■ WORK ITEM: Images are to be excluded from the copy, and the records below reproduced word for word.

Saved data entries
▬▬▬▬▬▬▬▬▬▬

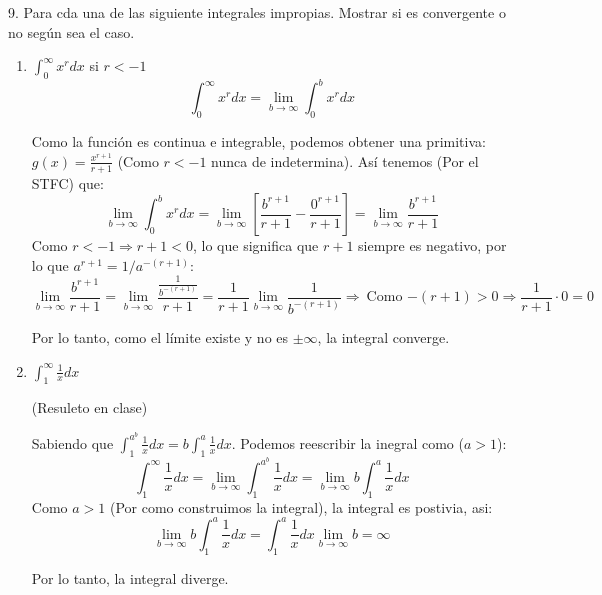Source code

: \documentclass[12pt]{article}
\begin{document}
9. Para cda una de las siguiente integrales impropias. Mostrar si es convergente o no seg\'un sea el caso.

\begin{enumerate}[\hspace{9px} a)]
    \item \(\displaystyle\int_{0}^{\infty}x^rdx\) si $r<-1$
        \begin{equation*}
            \int_{0}^{\infty}x^rdx = \lim_{b\to\infty}\int_{0}^{b}x^rdx
        \end{equation*}

        Como la funci\'on es continua e integrable, podemos obtener una primitiva: \(g(x)=\displaystyle\frac{x^{r+1}}{r+1}\) (Como \(r<-1\) nunca de indetermina). As\'i tenemos (Por el STFC) que:
        \[\lim_{b\to\infty}\int_{0}^{b}x^rdx = \lim_{b\to\infty}\left[\frac{b^{r+1}}{r+1}-\frac{0^{r+1}}{r+1}\right] = \lim_{b\to\infty}\frac{b^{r+1}}{r+1}\]
        Como \(r<-1 \Longrightarrow r+1<0\), lo que significa que \(r+1\) siempre es negativo, por lo que \(a^{r+1}=1/a^{-(r+1)}\):
        \begin{equation*}
            \lim_{b\to\infty}\frac{b^{r+1}}{r+1} = \lim_{b\to\infty}\frac{\frac{1}{b^{-(r+1)}}}{r+1} = \frac{1}{r+1}\lim_{b\to\infty}\frac{1}{b^{-(r+1)}} \Rightarrow\ \text{Como \(-(r+1)>0\)} \Rightarrow \frac{1}{r+1}\cdot0 = 0
        \end{equation*}

        Por lo tanto, como el l\'imite existe y no es \(\pm\infty\), la integral converge.\bigskip

    \item \(\displaystyle\int_{1}^{\infty}\frac{1}{x}dx\)\medskip
        
        (Resuleto en clase)\medskip

        Sabiendo que \(\displaystyle\int_1^{\displaystyle a^b}\frac{1}{x}dx = b\int_1^a\frac{1}{x}dx\). Podemos reescribir la inegral como (\(a>1\)):
        \[\int_{1}^{\infty}\frac{1}{x}dx = \lim_{b\to\infty}\int_{1}^{a^b}\frac{1}{x}dx = \lim_{b\to\infty}b\int_{1}^{a}\frac{1}{x}dx\]
        Como \(a>1\) (Por como construimos la integral), la integral es postivia, asi:
        \[\lim_{b\to\infty}b\int_{1}^{a}\frac{1}{x}dx = \int_{1}^{a}\frac{1}{x}dx\lim_{b\to\infty}b = \infty\]

        Por lo tanto, la integral diverge.\bigskip


\end{enumerate}
\end{document}
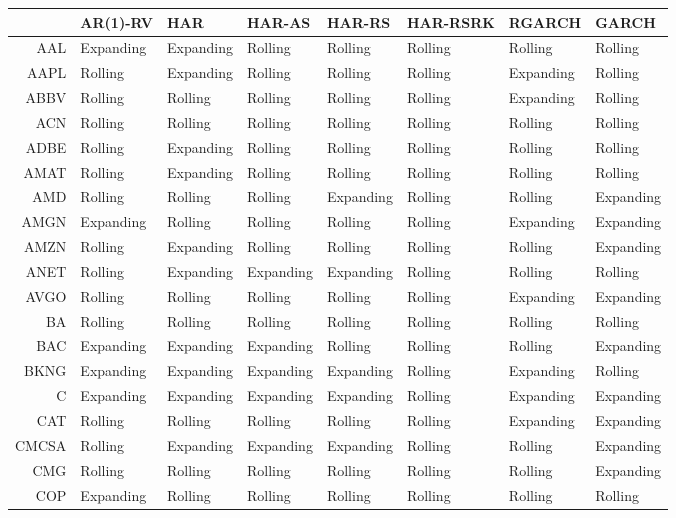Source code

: \begin{table}[ht]
\centering
\begin{tabular}{rlllllll}
  \hline
 & AR(1)-RV & HAR & HAR-AS & HAR-RS & HAR-RSRK & RGARCH & GARCH \\ 
  \hline
AAL & Expanding & Expanding & Rolling & Rolling & Rolling & Rolling & Rolling \\ 
  AAPL & Rolling & Expanding & Rolling & Rolling & Rolling & Expanding & Rolling \\ 
  ABBV & Rolling & Rolling & Rolling & Rolling & Rolling & Expanding & Rolling \\ 
  ACN & Rolling & Rolling & Rolling & Rolling & Rolling & Rolling & Rolling \\ 
  ADBE & Rolling & Expanding & Rolling & Rolling & Rolling & Rolling & Rolling \\ 
  AMAT & Rolling & Expanding & Rolling & Rolling & Rolling & Rolling & Rolling \\ 
  AMD & Rolling & Rolling & Rolling & Expanding & Rolling & Rolling & Expanding \\ 
  AMGN & Expanding & Rolling & Rolling & Rolling & Rolling & Expanding & Expanding \\ 
  AMZN & Rolling & Expanding & Rolling & Rolling & Rolling & Rolling & Expanding \\ 
  ANET & Rolling & Expanding & Expanding & Expanding & Rolling & Rolling & Rolling \\ 
  AVGO & Rolling & Rolling & Rolling & Rolling & Rolling & Expanding & Expanding \\ 
  BA & Rolling & Rolling & Rolling & Rolling & Rolling & Rolling & Rolling \\ 
  BAC & Expanding & Expanding & Expanding & Rolling & Rolling & Rolling & Expanding \\ 
  BKNG & Expanding & Expanding & Expanding & Expanding & Rolling & Expanding & Rolling \\ 
  C & Expanding & Expanding & Expanding & Expanding & Rolling & Expanding & Expanding \\ 
  CAT & Rolling & Rolling & Rolling & Rolling & Rolling & Expanding & Expanding \\ 
  CMCSA & Rolling & Expanding & Expanding & Expanding & Rolling & Rolling & Expanding \\ 
  CMG & Rolling & Rolling & Rolling & Rolling & Rolling & Rolling & Expanding \\ 
  COP & Expanding & Rolling & Rolling & Rolling & Rolling & Rolling & Rolling \\ 

\end{tabular}
\end{table}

▬▬▬▬▬▬▬▬▬▬

■ SOLUTION FOR THIS PROBLEM:
Source code

: \documentclass[12pt]{article}
\begin{document}
9. Para cda una de las siguiente integrales impropias. Mostrar si es convergente o no seg\'un sea el caso.

\begin{enumerate}[\hspace{9px} a)]
    \item \(\displaystyle\int_{0}^{\infty}x^rdx\) si $r<-1$
        \begin{equation*}
            \int_{0}^{\infty}x^rdx = \lim_{b\to\infty}\int_{0}^{b}x^rdx
        \end{equation*}

        Como la funci\'on es continua e integrable, podemos obtener una primitiva: \(g(x)=\displaystyle\frac{x^{r+1}}{r+1}\) (Como \(r<-1\) nunca de indetermina). As\'i tenemos (Por el STFC) que:
        \[\lim_{b\to\infty}\int_{0}^{b}x^rdx = \lim_{b\to\infty}\left[\frac{b^{r+1}}{r+1}-\frac{0^{r+1}}{r+1}\right] = \lim_{b\to\infty}\frac{b^{r+1}}{r+1}\]
        Como \(r<-1 \Longrightarrow r+1<0\), lo que significa que \(r+1\) siempre es negativo, por lo que \(a^{r+1}=1/a^{-(r+1)}\):
        \begin{equation*}
            \lim_{b\to\infty}\frac{b^{r+1}}{r+1} = \lim_{b\to\infty}\frac{\frac{1}{b^{-(r+1)}}}{r+1} = \frac{1}{r+1}\lim_{b\to\infty}\frac{1}{b^{-(r+1)}} \Rightarrow\ \text{Como \(-(r+1)>0\)} \Rightarrow \frac{1}{r+1}\cdot0 = 0
        \end{equation*}

        Por lo tanto, como el l\'imite existe y no es \(\pm\infty\), la integral converge.\bigskip

    \item \(\displaystyle\int_{1}^{\infty}\frac{1}{x}dx\)\medskip
        
        (Resuleto en clase)\medskip

        Sabiendo que \(\displaystyle\int_1^{\displaystyle a^b}\frac{1}{x}dx = b\int_1^a\frac{1}{x}dx\). Podemos reescribir la inegral como (\(a>1\)):
        \[\int_{1}^{\infty}\frac{1}{x}dx = \lim_{b\to\infty}\int_{1}^{a^b}\frac{1}{x}dx = \lim_{b\to\infty}b\int_{1}^{a}\frac{1}{x}dx\]
        Como \(a>1\) (Por como construimos la integral), la integral es postivia, asi:
        \[\lim_{b\to\infty}b\int_{1}^{a}\frac{1}{x}dx = \int_{1}^{a}\frac{1}{x}dx\lim_{b\to\infty}b = \infty\]

        Por lo tanto, la integral diverge.\bigskip


\end{enumerate}
\end{document}
Source code

: \begin{table}[ht]
\centering
\begin{tabular}{rlllllll}
  \hline
 & AR(1)-RV & HAR & HAR-AS & HAR-RS & HAR-RSRK & RGARCH & GARCH \\ 
  \hline
AAL & Expanding & Expanding & Rolling & Rolling & Rolling & Rolling & Rolling \\ 
  AAPL & Rolling & Expanding & Rolling & Rolling & Rolling & Expanding & Rolling \\ 
  ABBV & Rolling & Rolling & Rolling & Rolling & Rolling & Expanding & Rolling \\ 
  ACN & Rolling & Rolling & Rolling & Rolling & Rolling & Rolling & Rolling \\ 
  ADBE & Rolling & Expanding & Rolling & Rolling & Rolling & Rolling & Rolling \\ 
  AMAT & Rolling & Expanding & Rolling & Rolling & Rolling & Rolling & Rolling \\ 
  AMD & Rolling & Rolling & Rolling & Expanding & Rolling & Rolling & Expanding \\ 
  AMGN & Expanding & Rolling & Rolling & Rolling & Rolling & Expanding & Expanding \\ 
  AMZN & Rolling & Expanding & Rolling & Rolling & Rolling & Rolling & Expanding \\ 
  ANET & Rolling & Expanding & Expanding & Expanding & Rolling & Rolling & Rolling \\ 
  AVGO & Rolling & Rolling & Rolling & Rolling & Rolling & Expanding & Expanding \\ 
  BA & Rolling & Rolling & Rolling & Rolling & Rolling & Rolling & Rolling \\ 
  BAC & Expanding & Expanding & Expanding & Rolling & Rolling & Rolling & Expanding \\ 
  BKNG & Expanding & Expanding & Expanding & Expanding & Rolling & Expanding & Rolling \\ 
  C & Expanding & Expanding & Expanding & Expanding & Rolling & Expanding & Expanding \\ 
  CAT & Rolling & Rolling & Rolling & Rolling & Rolling & Expanding & Expanding \\ 
  CMCSA & Rolling & Expanding & Expanding & Expanding & Rolling & Rolling & Expanding \\ 
  CMG & Rolling & Rolling & Rolling & Rolling & Rolling & Rolling & Expanding \\ 
  COP & Expanding & Rolling & Rolling & Rolling & Rolling & Rolling & Rolling \\ 

\end{tabular}
\end{table}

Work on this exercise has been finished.